720 hours. 43,200 minutes. 2,592,000 seconds. A lot can happen in 30 days. If you’re on Whole30, mainly A LOT OF COOKING.
It’s 30 days since my boyfriend James and I started the challenge. I know a few of my friends have read with interest our voyage into this unfamiliar and slightly strange territory, so I thought I’d share an update on our progress.
To re-cap, Whole30 is a restrictive version of the Paleo way of eating. Whole30 is about eating real, unprocessed foods and high quality meat, fish, fruits and vegetables, and healthy fats such as olives, nuts and seeds. That means no grains, no dairy, no sugar (yes, that includes booze and more natural sugars like maple syrup and honey) no legumes (that’s peanuts, chick peas / beans / lentils etc to you and me) and no preservatives like MSG or sulphites (surprisingly ubiquitous in so many foods).
You’re not allowed to re-create ‘healthy’ versions of treats that fit within the guidelines, such as pancakes or cookies.
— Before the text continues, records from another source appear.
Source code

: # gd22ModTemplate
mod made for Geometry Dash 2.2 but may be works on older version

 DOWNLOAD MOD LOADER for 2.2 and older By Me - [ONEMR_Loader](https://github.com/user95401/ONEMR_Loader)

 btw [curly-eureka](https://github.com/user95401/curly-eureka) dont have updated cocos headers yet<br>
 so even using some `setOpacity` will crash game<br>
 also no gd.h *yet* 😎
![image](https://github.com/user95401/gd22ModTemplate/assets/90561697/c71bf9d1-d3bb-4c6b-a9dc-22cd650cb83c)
They are ‘treat’ foods and contribute to an unhealthy attitude towards food as a reward.
It’s about re-setting your body, boosting energy, pinpointing foods that don’t agree with you and re-connecting with food.
It’s a strict regime; the slightest slip and you’ve failed
one bite of pizza, one splash of milk in your coffee, one lick of the spoon mixing the batter within the 30 day period and you’ve broken the “reset” button, requiring you to start over again on Day 1….Don’t even consider the possibility of a “slip.” Unless you physically tripped and your face landed in a box of doughnuts, there is no “slip.” You make a choice to eat something unhealthy. It is always a choice, so do not phrase it as if you had an accident.
PHEW. Ok. So, how did we get on?
I’m writing this to the soul-destroying background of Emmerdale, which will be followed by a torturous visit to Coronation Street.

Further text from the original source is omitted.